L'homme au côté de Tokiya salua modestement le public en inclinant la tête. Asagara Takeru, tout écrivain ou parolier respectable qu'il pouvait être, n'était pas dans le cœur d'Hayato. Autant dire que le chanteur n'avait aucune confiance en lui et surveillait de près les mains baladeuses qui pour l'instant étaient sagement posées sur la table.
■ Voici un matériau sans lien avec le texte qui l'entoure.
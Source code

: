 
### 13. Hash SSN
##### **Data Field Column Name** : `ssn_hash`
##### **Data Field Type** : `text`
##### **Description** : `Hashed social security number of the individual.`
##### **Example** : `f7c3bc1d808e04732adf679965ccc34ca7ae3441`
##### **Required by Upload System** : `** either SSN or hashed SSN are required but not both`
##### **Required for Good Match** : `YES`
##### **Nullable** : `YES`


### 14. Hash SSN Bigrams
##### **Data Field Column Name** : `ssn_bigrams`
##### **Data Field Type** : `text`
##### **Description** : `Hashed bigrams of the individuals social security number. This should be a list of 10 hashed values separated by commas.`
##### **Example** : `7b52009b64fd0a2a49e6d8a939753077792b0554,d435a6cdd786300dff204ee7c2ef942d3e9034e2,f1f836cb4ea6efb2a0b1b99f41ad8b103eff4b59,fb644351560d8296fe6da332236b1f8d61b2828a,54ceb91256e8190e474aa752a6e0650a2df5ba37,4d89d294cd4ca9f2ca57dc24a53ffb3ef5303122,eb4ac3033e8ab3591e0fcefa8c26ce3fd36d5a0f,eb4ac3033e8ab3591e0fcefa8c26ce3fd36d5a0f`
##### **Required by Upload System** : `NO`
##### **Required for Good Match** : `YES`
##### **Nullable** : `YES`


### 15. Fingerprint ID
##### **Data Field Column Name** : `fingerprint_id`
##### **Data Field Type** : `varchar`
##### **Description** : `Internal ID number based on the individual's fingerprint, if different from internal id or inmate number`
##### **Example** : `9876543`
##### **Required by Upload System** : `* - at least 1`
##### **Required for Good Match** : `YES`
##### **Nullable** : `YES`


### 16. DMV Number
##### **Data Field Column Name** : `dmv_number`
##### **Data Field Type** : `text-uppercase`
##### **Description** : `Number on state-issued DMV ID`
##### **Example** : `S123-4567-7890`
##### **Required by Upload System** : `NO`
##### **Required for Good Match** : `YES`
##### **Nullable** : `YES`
Petit soulagement de la part de l'idole qui put se détendre un peu pour la suite de l'émission.
Dans une exclamation admirative le jeune et petit blondinet de la classe S s'exclama :
« - Ça n'a rien à voir avec les essais que l'on fait en cours. Ce n'est pas direct et pourtant il n'y a presque aucun besoin de reprendre des passages. Tout le monde est vraiment professionnel. Tu ne trouves pas ? ... Ren ?
L'adolescent à la corpulence digne d'un adulte ne répondit pas immédiatement trop occupé à observer, scruter et investiguer.
De plus une phrase tournée en boucle dans sa tête « laisse travailler les professionnels ».
Ren ne pouvait pas nier qu'Hayato avait été un peu trop cassant pour sa réputation.
Une phrase comme celle-là... ça ne pouvait venir définitivement que du froid, blessant et revêche Ichinose Tokiya. Bien qu'en être sur... était difficile. Hayato pouvait très bien avoir le même caractère froid et cassant que son frère en dehors de son travail d'idole.
Il était compliqué d'être totalement certain de quelque chose. Pourtant Ren mettrait sa mèche à couper que cet Hayato au sourire niais et Tokiya le glaçon de l'académie était la même personne.
Il y avait ce parfum... celui de Tokiya. Qui ajoutait un point dans son hypothèse bien que comme lui avait répondu Syo après avoir était choqué par sa question, c'était probable car des jumeaux avaient des goûts proches et pouvaient même sans se concerter acheter un produit identique. Le parfum n'était donc pas une preuve irréfutable.
Ne pouvait-il pas y avoir un élément qui lui donnerait un avis certain ? … une cicatrice peut-être ? Une marque ou... que diable quelque chose de discret mais quelque chose tout de même !
- Ren ? Demanda de nouveau le plus jeune soucieux du silence de son ami.
Le blond vénitien remarqua enfin l'appel de son camarade de classe et répondit de façon insouciante :
- Ah, excuse moi Ochibi-chan j'étais trop occupé à observer les beautés présentent sur le plateau.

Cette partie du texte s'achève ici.